Mais certains signaux peuvent indiquer qu’un petit coup de pouce est bienvenu.
Voici quelques cas typiques où les produits peuvent vraiment aider 👇
En période humide (ou dans des zones souillées)
Les sols détrempés, les paddocks en hiver, les zones de passage au foin ou les boxes peu entretenus sont autant d’environnements acides qui agressent les tissus du pied, en particulier la fourchette.
Certains chevaux, selon leur terrain de vie ou la qualité de leur corne, vont développer des fourchettes molles, malodorantes, voire douloureuses à la pression.
→ Objectif : nettoyer, assainir sans agresser, et créer un environnement local moins propice aux bactéries indésirables.
Zones acides et stagnantes : boxes, tas de fumier, abreuvoirs…
Même hors saison humide, certains chevaux vivent ou passent beaucoup de temps dans des zones saturées en urine ou crottins. L’acidité de ces lieux ramollit la corne, favorise les infiltrations et fragilise le pied.
→ Objectif : soutenir l’assainissement local avec douceur, notamment pour les chevaux aux pieds sensibles ou déjà fragilisés.
Séparations de paroi : quand la corne se décolle…
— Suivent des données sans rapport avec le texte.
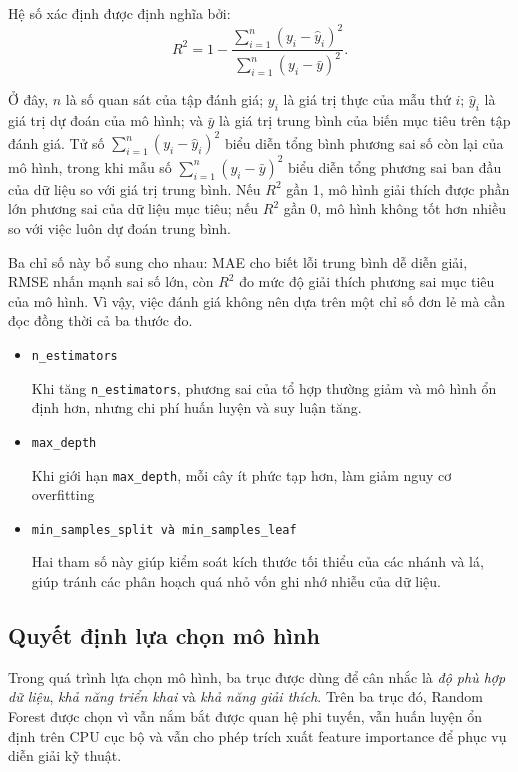 Hệ số xác định được định nghĩa bởi:
$$
R^2 = 1 - \frac{\sum_{i=1}^{n}(y_i - \hat{y}_i)^2}{\sum_{i=1}^{n}(y_i - \bar{y})^2}.
$$

Ở đây, $n$ là số quan sát của tập đánh giá; $y_i$ là giá trị thực của mẫu thứ $i$; $\hat{y}_i$ là giá trị dự đoán của mô hình; và $\bar{y}$ là giá trị trung bình của biến mục tiêu trên tập đánh giá. Tử số $\sum_{i=1}^{n}(y_i-\hat{y}_i)^2$ biểu diễn tổng bình phương sai số còn lại của mô hình, trong khi mẫu số $\sum_{i=1}^{n}(y_i-\bar{y})^2$ biểu diễn tổng phương sai ban đầu của dữ liệu so với giá trị trung bình. Nếu $R^2$ gần 1, mô hình giải thích được phần lớn phương sai của dữ liệu mục tiêu; nếu $R^2$ gần 0, mô hình không tốt hơn nhiều so với việc luôn dự đoán trung bình.

Ba chỉ số này bổ sung cho nhau: MAE cho biết lỗi trung bình dễ diễn giải, RMSE nhấn mạnh sai số lớn, còn $R^2$ đo mức độ giải thích phương sai mục tiêu của mô hình. Vì vậy, việc đánh giá không nên dựa trên một chỉ số đơn lẻ mà cần đọc đồng thời cả ba thước đo.

\begin{itemize}
    \item \texttt{n\_estimators}

    Khi tăng \texttt{n\_estimators}, phương sai của tổ hợp thường giảm và mô hình ổn định hơn, nhưng chi phí huấn luyện và suy luận tăng.

    \item \texttt{max\_depth}

    Khi giới hạn \texttt{max\_depth}, mỗi cây ít phức tạp hơn, làm giảm nguy cơ overfitting

    \item \texttt{min\_samples\_split và min\_samples\_leaf}

    Hai tham số này giúp kiểm soát kích thước tối thiểu của các nhánh và lá, giúp tránh các phân hoạch quá nhỏ vốn ghi nhớ nhiễu của dữ liệu.
\end{itemize}
  
\subsection{Quyết định lựa chọn mô hình}

Trong quá trình lựa chọn mô hình, ba trục được dùng để cân nhắc là \textit{độ phù hợp dữ liệu}, \textit{khả năng triển khai} và \textit{khả năng giải thích}. Trên ba trục đó, Random Forest được chọn vì vẫn nắm bắt được quan hệ phi tuyến, vẫn huấn luyện ổn định trên CPU cục bộ và vẫn cho phép trích xuất feature importance để phục vụ diễn giải kỹ thuật.

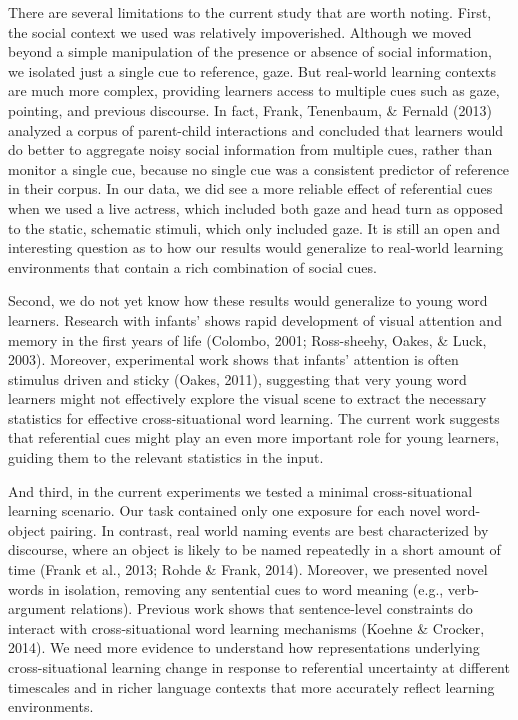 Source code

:\documentclass[authoryear, review]{elsarticle}
\begin{document}
There are several limitations to the current study that are worth
noting. First, the social context we used was relatively impoverished.
Although we moved beyond a simple manipulation of the presence or
absence of social information, we isolated just a single cue to
reference, gaze. But real-world learning contexts are much more complex,
providing learners access to multiple cues such as gaze, pointing, and
previous discourse. In fact, Frank, Tenenbaum, \& Fernald (2013)
analyzed a corpus of parent-child interactions and concluded that
learners would do better to aggregate noisy social information from
multiple cues, rather than monitor a single cue, because no single cue
was a consistent predictor of reference in their corpus. In our data, we
did see a more reliable effect of referential cues when we used a live
actress, which included both gaze and head turn as opposed to the
static, schematic stimuli, which only included gaze. It is still an open
and interesting question as to how our results would generalize to
real-world learning environments that contain a rich combination of
social cues.

Second, we do not yet know how these results would generalize to young
word learners. Research with infants' shows rapid development of visual
attention and memory in the first years of life (Colombo, 2001;
Ross-sheehy, Oakes, \& Luck, 2003). Moreover, experimental work shows
that infants' attention is often stimulus driven and sticky (Oakes,
2011), suggesting that very young word learners might not effectively
explore the visual scene to extract the necessary statistics for
effective cross-situational word learning. The current work suggests
that referential cues might play an even more important role for young
learners, guiding them to the relevant statistics in the input.

And third, in the current experiments we tested a minimal
cross-situational learning scenario. Our task contained only one
exposure for each novel word-object pairing. In contrast, real world
naming events are best characterized by discourse, where an object is
likely to be named repeatedly in a short amount of time (Frank et al.,
2013; Rohde \& Frank, 2014). Moreover, we presented novel words in
isolation, removing any sentential cues to word meaning (e.g.,
verb-argument relations). Previous work shows that sentence-level
constraints do interact with cross-situational word learning mechanisms
(Koehne \& Crocker, 2014). We need more evidence to understand how
representations underlying cross-situational learning change in response
to referential uncertainty at different timescales and in richer
language contexts that more accurately reflect learning environments.
\end{document}
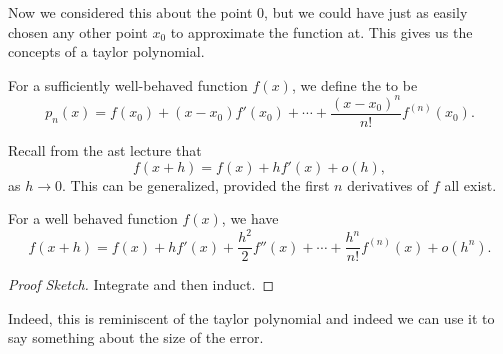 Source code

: \documentclass[a4]{scrartcl}
\begin{document}
Now we considered this about the point $0$, but we could have just as easily chosen any other point $x_0$ to approximate the function at. This gives us the concepts of a taylor polynomial.

\begin{definition}
For a sufficiently well-behaved function $f(x)$, we define the  to be
$$
p_n(x) = f(x_0) + (x - x_0) f'(x_0) + \cdots + \frac{(x - x_0)^n}{n!} f^{(n)}(x_0).
$$
\end{definition}

Recall from the ast lecture that
$$
f(x + h) = f(x) + hf'(x) + o(h), 
$$
as $h \rightarrow 0$. This can be generalized, provided the first $n$ derivatives of $f$ all exist.
\begin{theorem}
	For a well behaved function $f(x)$, we have
	$$
	f(x + h) = f(x) + h f'(x) + \frac{h^2}{2} f''(x) + \cdots + \frac{h^n}{n!} f^{(n)}(x) + o(h^n).
	$$
\end{theorem}
\begin{proof}[Proof Sketch]
	Integrate and then induct.
\end{proof}

Indeed, this is reminiscent of the taylor polynomial and indeed we can use it to say something about the size of the error. 







\end{document}
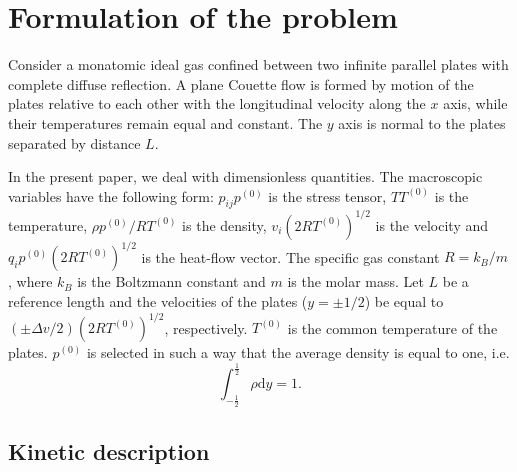 \documentclass[review]{elsarticle}
\newcommand{\dd}{\mathrm{d}}
\begin{document}
\section{Formulation of the problem}

Consider a monatomic ideal gas confined between two infinite parallel plates
with complete diffuse reflection.
A plane Couette flow is formed by motion of the plates relative to each other
with the longitudinal velocity along the \(x\) axis,
while their temperatures remain equal and constant.
The \(y\) axis is normal to the plates separated by distance \(L\).

In the present paper, we deal with dimensionless quantities. The macroscopic variables
have the following form: \(p_{ij}p^{(0)}\) is the stress tensor, \(TT^{(0)}\) is the temperature,
\(\rho p^{(0)}/RT^{(0)}\) is the density, \(v_i(2RT^{(0)})^{1/2}\) is the velocity
and \(q_ip^{(0)}(2RT^{(0)})^{1/2}\) is the heat-flow vector.
The specific gas constant \(R = k_B/m\), where \(k_B\) is the Boltzmann constant
and \(m\) is the molar mass.
Let \(L\) be a reference length and the velocities of the plates (\(y=\pm1/2\))
be equal to \((\pm\Delta{v}/2)(2RT^{(0)})^{1/2}\), respectively.
\(T^{(0)}\) is the common temperature of the plates.
\(p^{(0)}\) is selected in such a way that the average density is equal to one, i.e.
\begin{equation}\label{eq:total_mass}
    \int_{-\frac12}^\frac12\rho\dd{y} = 1.
\end{equation}

\subsection{Kinetic description}
\end{document}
Il arrive qu’une paroi se dédouble ou se creuse à la ligne blanche. Cela peut venir de plusieurs facteurs :
- une paroi fragile ou peu cohésive (souvent liée à des carences),
- un pied trop rarement curé (des petits cailloux peuvent s’y installer et creuser des galeries),
- une séparation mécanique qui s’aggrave avec le temps.
Ces fissures peuvent devenir des portes d’entrée idéales pour des bactéries, qui trouvent alors un petit cocon parfait pour s’installer discrètement.
→ Objectif : nettoyer doucement, combler si nécessaire, et suivre de près pour éviter l’installation d’une infection.
Envahissement bactérien : fourmilières, pourritures, et autres joyeusetés
Quand une zone du pied (fourchette, lacune centrale, paroi…) est colonisée par des bactéries anaérobies, elles prolifèrent à l’abri de l’air, creusent, ramollissent les tissus, et parfois infectent profondément.
Les cas les plus fréquents :
- Fourmilière, comme abordé dans cet article : une cavité qui se creuse entre la paroi et les tissus internes du pied.
- Pourriture de fourchette : souvent repérée à l’odeur et à la texture molle ou friable.
- Mais aussi : séquelles d’abcès, seimes profondes, ou anciens trous non curés peuvent servir de point d’entrée.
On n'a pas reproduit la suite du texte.